Cette perfection du corps, cet aspect biomécanique magnifié, le bédéiste les déploie d’abord dans Le goût du chlore, récit en teintes de bleu de la rencontre entre un jeune homme et une nageuse expérimentée dans une piscine de Paris, puis dans Polina, roman graphique de 200 pages révélant le parcours d’une danseuse classique russe, échelonné sur près de vingt ans. Ces deux BD qui font la part belle aux mouvements témoignent d’une force audacieuse : elles osent des planches entièrement dédiées aux dessins qui ne mettent de l’avant que les poses du ballet classique ou encore les longueurs et l’atmosphère de quiétude caractéristiques d’une piscine. Case après case, dans l’un comme ou dans l’autre, on découvre des membres qui apprennent à bouger soit pour devenir gracieux, soit pour mieux vaincre le corridor d’eau, des corps qui se tordent pour cerner l’environnement autour d’eux, des maîtres qui, avec passion, partagent leurs connaissances.

« Je suis émerveillé par la mécanique des corps, le monde animal, etc. Je trouve incroyable de voir avec quelle perfection nous sommes constitués. Et, lorsque l’idée de la beauté est ajoutée à la réflexion, ça devient un sujet passionnant, dans l’écriture comme dans le dessin », explique celui qui se sert de disciplines sportives pour enrober ces histoires qui parlent, en somme, d’amour et de dépassement.

 

Des idées qui dansent sur le papier

« C’est en voyant un clip de la danseuse Polina Semionova qu’il m’est venu l’idée de la danse. Mais le livre n’est pas une biographie ou quoi que ce soit de ce genre, je l’ai juste appelé Polina, car le prénom est joli et parce que je voulais faire un clin d’œil à cette danseuse qui m’a donné le point de départ de l’univers dans lequel allait évoluer les personnages. » Afin de saisir les rapports et l’ambiance relatifs à la danse classique, le jeune bédéiste a assisté à un cours de danse ainsi qu’à un ballet, Blanche Neige de Preljocaj : « Je n’avais jamais vu de ballet, j’ai trouvé ça très impressionnant et narratif. Ça m’a permis de mieux cibler les informations et émotions à faire passer durant mes scènes de danse. »

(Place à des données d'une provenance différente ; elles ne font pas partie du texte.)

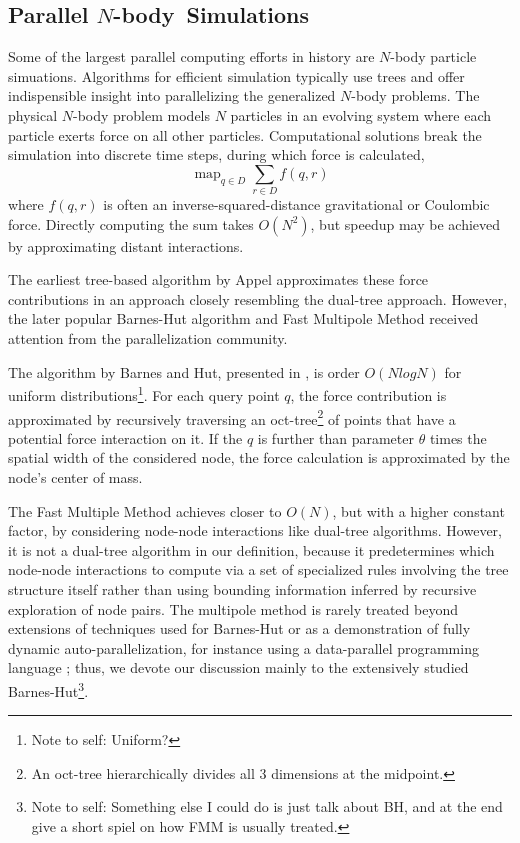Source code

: \documentclass[times, leqno,twocolumn]{article}
\newcommand{\authornote}[1]{\footnote{Note to self: #1}}
\DeclareMathOperator*{\map}{map}
\newcommand{\nbody}{$N$-body}
\begin{document}
\subsection{Parallel \nbody\ Simulations}

Some of the largest parallel computing efforts in history are $N$-body particle simuations.
Algorithms for efficient simulation typically use trees and offer indispensible insight into parallelizing the generalized $N$-body problems.
The physical $N$-body problem models $N$ particles in an evolving system where each particle exerts force on all other particles.
Computational solutions break the simulation into discrete time steps, during which force is calculated,
\[\map_{q \in D} \sum_{r \in D} f(q,r)\]
\noindent where $f(q,r)$ is often an inverse-squared-distance gravitational or Coulombic force.
Directly computing the sum takes $O(N^2)$, but speedup may be achieved by approximating distant interactions.

The earliest tree-based algorithm by Appel \cite{appel} approximates these force contributions in an approach closely resembling the dual-tree approach.
However, the later popular Barnes-Hut algorithm\cite{barneshut} and Fast Multipole Method\cite{greengard_fmm} received attention from the parallelization community.

The algorithm by Barnes and Hut, presented in \cite{barneshut}, is order $O(N log N)$ for uniform distributions\authornote{Uniform?}.
For each query point $q$, the force contribution is approximated by recursively traversing an oct-tree\footnote{An oct-tree hierarchically divides all 3 dimensions at the midpoint.} of points that have a potential force interaction on it.
If the $q$ is further than parameter $\theta$ times the spatial width of the considered node, the force calculation is approximated by the node's center of mass.

The Fast Multiple Method \cite{greengard_fmm} achieves closer to $O(N)$, but with a higher constant factor, by considering node-node interactions like dual-tree algorithms.
However, it is not a dual-tree algorithm in our definition, because it predetermines which node-node interactions to compute via a set of specialized rules involving the tree structure itself rather than using bounding information inferred by recursive exploration of node pairs.
The multipole method is rarely treated beyond extensions of techniques used for Barnes-Hut \cite{singh95load} or as a demonstration of fully dynamic auto-parallelization, for instance using a data-parallel programming language \cite{nyland93dataparallel} \cite{washington_nesl}; thus, we devote our discussion mainly to the extensively studied Barnes-Hut\authornote{Something else I could do is just talk about BH, and at the end give a short spiel on how FMM is usually treated.}.
\end{document}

C’est avec un trait extrêmement fin et souple que Vivès rend Polina. Parfois, les visages sont laissés en blanc, libérant ainsi tout l’espace aux seuls mouvements exécutés par ses personnages. Il suggère ainsi une fluidité, une grâce qui donne la profondeur à ses séquences dansées. « Les poses de classiques sont assez difficiles à réaliser, car ça casse énormément le mouvement… J’ai vraiment privilégié ce dernier quitte à parfois être moins réaliste dans la pose. Le plus dur était les enchaînements entre les poses; je ne suis pas chorégraphe et me suis donc beaucoup aidé de vidéos sur Internet. »

C’est également avec nuance et doigté que Vivès exprime la relation amour-haine qu’entretiennent les danseuses face à leur discipline. Afin d’approfondir cette thématique, le bédéiste s’est plongé dans sa propre expérience : « J’ai suivi une formation de dessin classique (modèle vivant, plâtre, dessin d’observation, perspective, etc.) et j’ai creusé un peu là-dedans. Dans le dessin, il existe également ces grands moments de doute et de solitude, qui ne se traduisent cependant pas “physiquement” comme la danse. J’ai donc transposé, la plupart du temps. »

Si l’illustration était importante dans Polina, il en va de même dans Le goût du chlore : plusieurs cases n’affichent pas de phylactères et représentent littéralement une plongée dans le bassin d’eau. Avec du recul, Vivès se rend aujourd’hui compte qu’une bonne narration passe par un savant équilibre : « En BD, il existe énormément d’outils pour faire passer les informations et les émotions (le dessin, les dialogues, la mise en scène, l’ellipse…). […] Je suis fier des albums que j’ai produits, je fais les albums les uns après les autres en essayant de rendre une œuvre à chaque fois pertinente. Aujourd’hui, même si je dessine un manga d’aventures, je porte toujours mes albums avec moi… Ils m’ont permis d’évoluer et de me rendre compte à quel point la bande dessinée est un médium incroyable. »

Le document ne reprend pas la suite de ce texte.